Employer Brand & ‘The Psychological Contract’
Having spent some significant time of my corporate career working on Employer Branding, there are few personal facts which I would like to share with you all upfront; how so ever we associate this sub-function with the HR department, which is partly true, the operational roots of this entity in fact lies in Marketing.
Employer Branding was my favourite subject in college and one impactful reason was that it dealt with one of my favourite words, ‘brand’. Since I started my post graduation studies, for some strange reasons I also developed an instant liking for Advertising, PR and Branding. Even though these fields were not directly intertwined with my area of specialisation, Human Resources, still I loved these topics. I went out of the way to learn about these concepts.

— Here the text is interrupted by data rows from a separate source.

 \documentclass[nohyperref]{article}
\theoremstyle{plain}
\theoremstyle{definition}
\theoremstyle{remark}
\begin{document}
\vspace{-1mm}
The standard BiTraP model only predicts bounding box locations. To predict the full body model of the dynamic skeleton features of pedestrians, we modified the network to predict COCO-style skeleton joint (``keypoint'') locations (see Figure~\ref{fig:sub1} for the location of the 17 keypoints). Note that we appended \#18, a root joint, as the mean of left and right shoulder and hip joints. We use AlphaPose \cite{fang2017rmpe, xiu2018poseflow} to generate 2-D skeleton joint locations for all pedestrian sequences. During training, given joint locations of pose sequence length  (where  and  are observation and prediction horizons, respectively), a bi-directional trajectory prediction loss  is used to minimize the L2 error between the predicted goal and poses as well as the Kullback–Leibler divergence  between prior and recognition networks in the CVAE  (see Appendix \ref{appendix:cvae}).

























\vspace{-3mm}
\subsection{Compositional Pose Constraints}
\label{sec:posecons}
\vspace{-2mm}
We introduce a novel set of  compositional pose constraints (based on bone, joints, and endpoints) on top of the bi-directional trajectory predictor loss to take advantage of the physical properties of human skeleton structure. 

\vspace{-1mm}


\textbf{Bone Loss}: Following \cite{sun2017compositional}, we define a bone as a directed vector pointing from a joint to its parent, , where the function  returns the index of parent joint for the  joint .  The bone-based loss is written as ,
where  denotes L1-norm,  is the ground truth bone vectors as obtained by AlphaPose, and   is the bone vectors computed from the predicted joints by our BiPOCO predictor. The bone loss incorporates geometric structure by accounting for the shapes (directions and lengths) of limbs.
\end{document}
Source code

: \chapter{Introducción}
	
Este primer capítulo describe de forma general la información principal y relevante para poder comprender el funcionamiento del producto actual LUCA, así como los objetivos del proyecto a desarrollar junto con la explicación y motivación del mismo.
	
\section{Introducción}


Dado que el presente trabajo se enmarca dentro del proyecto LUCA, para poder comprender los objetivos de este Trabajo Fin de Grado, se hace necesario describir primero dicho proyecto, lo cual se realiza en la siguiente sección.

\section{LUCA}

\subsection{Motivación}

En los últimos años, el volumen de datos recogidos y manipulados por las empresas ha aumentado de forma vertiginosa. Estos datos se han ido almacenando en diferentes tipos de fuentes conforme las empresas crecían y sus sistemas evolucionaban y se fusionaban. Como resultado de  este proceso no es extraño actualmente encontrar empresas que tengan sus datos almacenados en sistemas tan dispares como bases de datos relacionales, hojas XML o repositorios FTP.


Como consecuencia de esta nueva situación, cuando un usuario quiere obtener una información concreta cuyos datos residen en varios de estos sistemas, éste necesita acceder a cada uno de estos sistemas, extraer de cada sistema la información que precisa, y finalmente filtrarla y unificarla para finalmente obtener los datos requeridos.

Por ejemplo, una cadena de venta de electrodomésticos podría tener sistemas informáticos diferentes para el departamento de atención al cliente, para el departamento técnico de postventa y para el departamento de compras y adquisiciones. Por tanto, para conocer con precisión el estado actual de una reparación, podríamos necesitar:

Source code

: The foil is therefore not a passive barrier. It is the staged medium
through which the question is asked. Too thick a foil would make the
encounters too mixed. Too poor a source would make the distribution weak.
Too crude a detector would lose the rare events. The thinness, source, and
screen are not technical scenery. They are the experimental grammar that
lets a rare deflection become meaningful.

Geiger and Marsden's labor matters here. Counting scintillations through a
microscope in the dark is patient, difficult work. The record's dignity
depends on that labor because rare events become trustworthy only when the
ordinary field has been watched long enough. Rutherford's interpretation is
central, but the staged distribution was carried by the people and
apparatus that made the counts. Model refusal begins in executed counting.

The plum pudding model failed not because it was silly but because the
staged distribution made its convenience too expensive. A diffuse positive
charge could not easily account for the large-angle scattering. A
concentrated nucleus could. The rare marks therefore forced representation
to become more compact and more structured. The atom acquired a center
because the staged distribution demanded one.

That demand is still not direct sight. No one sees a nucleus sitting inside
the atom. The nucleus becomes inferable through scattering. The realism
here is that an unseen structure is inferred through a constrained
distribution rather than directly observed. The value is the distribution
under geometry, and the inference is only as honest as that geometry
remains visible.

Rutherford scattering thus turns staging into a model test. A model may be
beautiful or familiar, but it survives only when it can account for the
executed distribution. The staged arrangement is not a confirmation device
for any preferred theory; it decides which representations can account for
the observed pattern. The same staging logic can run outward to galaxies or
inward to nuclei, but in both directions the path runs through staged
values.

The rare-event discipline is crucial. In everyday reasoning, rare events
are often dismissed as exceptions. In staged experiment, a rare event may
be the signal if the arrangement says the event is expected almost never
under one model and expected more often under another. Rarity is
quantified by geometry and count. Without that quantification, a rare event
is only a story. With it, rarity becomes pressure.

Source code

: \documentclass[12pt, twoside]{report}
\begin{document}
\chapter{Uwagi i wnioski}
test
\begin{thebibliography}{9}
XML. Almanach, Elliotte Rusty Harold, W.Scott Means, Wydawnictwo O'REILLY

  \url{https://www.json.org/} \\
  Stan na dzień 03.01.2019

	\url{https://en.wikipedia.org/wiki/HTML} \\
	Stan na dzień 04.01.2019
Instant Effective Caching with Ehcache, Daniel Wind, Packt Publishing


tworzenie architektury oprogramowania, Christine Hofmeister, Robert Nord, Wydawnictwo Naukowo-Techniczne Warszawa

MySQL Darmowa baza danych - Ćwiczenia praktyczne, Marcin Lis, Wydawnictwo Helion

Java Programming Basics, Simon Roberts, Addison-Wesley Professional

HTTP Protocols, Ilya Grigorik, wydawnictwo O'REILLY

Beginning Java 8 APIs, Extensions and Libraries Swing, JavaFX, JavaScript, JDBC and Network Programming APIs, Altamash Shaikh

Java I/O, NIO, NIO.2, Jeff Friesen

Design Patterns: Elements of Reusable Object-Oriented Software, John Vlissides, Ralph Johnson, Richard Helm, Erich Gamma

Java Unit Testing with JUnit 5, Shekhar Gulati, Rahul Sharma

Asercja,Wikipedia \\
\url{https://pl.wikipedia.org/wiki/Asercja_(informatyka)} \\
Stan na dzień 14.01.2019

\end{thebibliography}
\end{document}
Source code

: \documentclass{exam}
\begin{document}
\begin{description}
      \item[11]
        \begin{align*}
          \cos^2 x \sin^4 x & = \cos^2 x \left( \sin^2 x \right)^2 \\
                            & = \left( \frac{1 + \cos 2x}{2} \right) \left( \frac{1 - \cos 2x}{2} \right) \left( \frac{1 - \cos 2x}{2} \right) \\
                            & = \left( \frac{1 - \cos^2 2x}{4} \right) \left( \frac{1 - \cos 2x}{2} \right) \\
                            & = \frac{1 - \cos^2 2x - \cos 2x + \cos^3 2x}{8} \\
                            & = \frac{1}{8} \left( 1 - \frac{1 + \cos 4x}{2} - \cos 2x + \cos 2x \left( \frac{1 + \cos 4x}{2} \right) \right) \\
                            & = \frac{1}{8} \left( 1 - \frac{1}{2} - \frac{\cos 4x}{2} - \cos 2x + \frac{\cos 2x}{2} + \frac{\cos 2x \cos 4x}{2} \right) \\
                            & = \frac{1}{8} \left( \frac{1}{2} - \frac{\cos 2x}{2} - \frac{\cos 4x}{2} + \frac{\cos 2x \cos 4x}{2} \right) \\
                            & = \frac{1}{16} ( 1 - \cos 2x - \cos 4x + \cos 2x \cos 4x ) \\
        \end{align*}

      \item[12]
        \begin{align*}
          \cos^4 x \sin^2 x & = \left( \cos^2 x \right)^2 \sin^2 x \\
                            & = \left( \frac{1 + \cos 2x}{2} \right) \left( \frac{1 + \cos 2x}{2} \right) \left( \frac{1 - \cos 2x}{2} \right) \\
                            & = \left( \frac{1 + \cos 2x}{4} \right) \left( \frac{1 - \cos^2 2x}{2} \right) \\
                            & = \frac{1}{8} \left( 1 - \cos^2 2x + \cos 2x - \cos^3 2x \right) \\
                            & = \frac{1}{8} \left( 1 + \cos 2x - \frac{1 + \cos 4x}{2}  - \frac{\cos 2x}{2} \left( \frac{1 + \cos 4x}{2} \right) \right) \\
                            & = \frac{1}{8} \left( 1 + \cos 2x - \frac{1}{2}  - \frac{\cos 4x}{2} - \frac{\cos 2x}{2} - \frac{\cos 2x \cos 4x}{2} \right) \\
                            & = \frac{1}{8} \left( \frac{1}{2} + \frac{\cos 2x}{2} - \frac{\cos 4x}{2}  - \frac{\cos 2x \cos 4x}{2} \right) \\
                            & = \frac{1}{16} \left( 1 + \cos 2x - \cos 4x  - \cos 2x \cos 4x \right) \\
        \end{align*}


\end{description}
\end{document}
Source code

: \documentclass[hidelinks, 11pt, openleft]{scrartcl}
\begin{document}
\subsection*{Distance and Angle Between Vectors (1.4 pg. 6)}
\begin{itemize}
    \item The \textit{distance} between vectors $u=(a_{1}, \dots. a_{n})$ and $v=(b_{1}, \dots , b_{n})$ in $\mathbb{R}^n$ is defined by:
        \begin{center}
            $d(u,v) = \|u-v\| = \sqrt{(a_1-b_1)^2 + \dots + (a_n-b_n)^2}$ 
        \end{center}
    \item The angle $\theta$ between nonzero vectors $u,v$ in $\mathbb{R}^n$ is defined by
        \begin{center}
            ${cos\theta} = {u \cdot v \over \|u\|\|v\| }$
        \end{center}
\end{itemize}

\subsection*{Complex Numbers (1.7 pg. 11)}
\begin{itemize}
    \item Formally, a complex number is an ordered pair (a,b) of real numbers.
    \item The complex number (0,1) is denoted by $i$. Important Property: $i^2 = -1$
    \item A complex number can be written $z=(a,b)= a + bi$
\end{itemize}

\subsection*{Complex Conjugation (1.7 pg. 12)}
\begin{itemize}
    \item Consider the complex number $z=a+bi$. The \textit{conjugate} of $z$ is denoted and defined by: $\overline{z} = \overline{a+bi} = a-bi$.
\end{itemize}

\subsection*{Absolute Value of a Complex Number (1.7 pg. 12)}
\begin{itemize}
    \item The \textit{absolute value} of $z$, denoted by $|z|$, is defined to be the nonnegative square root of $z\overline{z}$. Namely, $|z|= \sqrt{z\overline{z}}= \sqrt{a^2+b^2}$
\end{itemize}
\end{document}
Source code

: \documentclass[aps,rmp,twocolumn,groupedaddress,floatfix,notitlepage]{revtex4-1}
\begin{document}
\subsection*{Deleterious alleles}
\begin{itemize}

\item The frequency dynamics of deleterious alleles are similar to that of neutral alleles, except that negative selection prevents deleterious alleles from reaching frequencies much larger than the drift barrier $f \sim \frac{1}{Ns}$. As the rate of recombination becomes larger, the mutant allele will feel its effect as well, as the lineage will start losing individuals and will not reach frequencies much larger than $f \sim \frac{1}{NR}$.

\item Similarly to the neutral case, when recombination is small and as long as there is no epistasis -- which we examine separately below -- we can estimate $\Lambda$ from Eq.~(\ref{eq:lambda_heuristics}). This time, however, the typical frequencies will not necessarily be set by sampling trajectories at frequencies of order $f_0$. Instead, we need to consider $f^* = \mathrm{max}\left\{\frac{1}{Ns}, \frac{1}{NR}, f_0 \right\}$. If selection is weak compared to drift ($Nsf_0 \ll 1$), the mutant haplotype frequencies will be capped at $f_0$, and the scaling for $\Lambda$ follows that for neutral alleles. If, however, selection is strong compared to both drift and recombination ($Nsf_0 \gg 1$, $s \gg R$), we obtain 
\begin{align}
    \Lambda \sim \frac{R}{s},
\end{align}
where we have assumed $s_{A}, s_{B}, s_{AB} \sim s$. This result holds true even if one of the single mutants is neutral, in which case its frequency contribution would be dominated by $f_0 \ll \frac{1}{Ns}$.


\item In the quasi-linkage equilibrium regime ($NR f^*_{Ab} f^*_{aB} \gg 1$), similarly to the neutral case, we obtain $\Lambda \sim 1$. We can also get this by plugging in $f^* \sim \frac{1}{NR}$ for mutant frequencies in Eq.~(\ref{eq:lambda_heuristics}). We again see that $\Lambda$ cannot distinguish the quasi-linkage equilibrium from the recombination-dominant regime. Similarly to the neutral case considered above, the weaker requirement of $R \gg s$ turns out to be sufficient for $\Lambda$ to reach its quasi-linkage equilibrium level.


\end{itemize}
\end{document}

Never did I know that come my third semester and I will be exposed to something called ‘Employer Branding’ as an elective. I developed a fondness for this subject.
Thanks to my professor at TISS, the way he unravelled the topic in front of me made me realise that this will be the most ‘creative’ subject which I will study. The famous Employer Brand case study of SouthWest Airlines is still vivid in my thoughts.
I have interacted with many non-HR professionals and have discussed with them what they think about Employer Branding. I had a simple explanation for all of them. I just suggested they replace the word ‘Product’ in Product Branding with ‘Employer'. Soon after, there were many answers pouring in and soon this concept started making sense to them.
That’s why I keep harping on the fact that operationally Employer Branding is to do more with Marketing than HR. In fact I have come across some organisations where the EB function is actually a part of Marketing. To my mind, that really makes sense. Obviously there will be a constant working relationship with HR.
If you are a marketing professional or a brand manager phrases like – trust, brand perception, brand segmentation, brand loyalty et al will be relatable isn’t it? All these product/ brand management jargons are applicable to Employer Brand as well. Like I said, just affirm that your product is an employer.
To my mind, the simple actionable to develop and maintain a good employer brand is to uphold the ‘psychological contract’. This is a contract which an organisation unconsciously gets into with a new employee. It talks about the promises that the company (brand) makes with the potential employee (product), be it career growth, coaching & mentoring, open culture, compensation etc. If the new employee senses that the organisation has breached this contract, the dissatisfaction creeps in and ultimately she/he will quit and will be a potential negative critique in the industry thus hampering your employer brand.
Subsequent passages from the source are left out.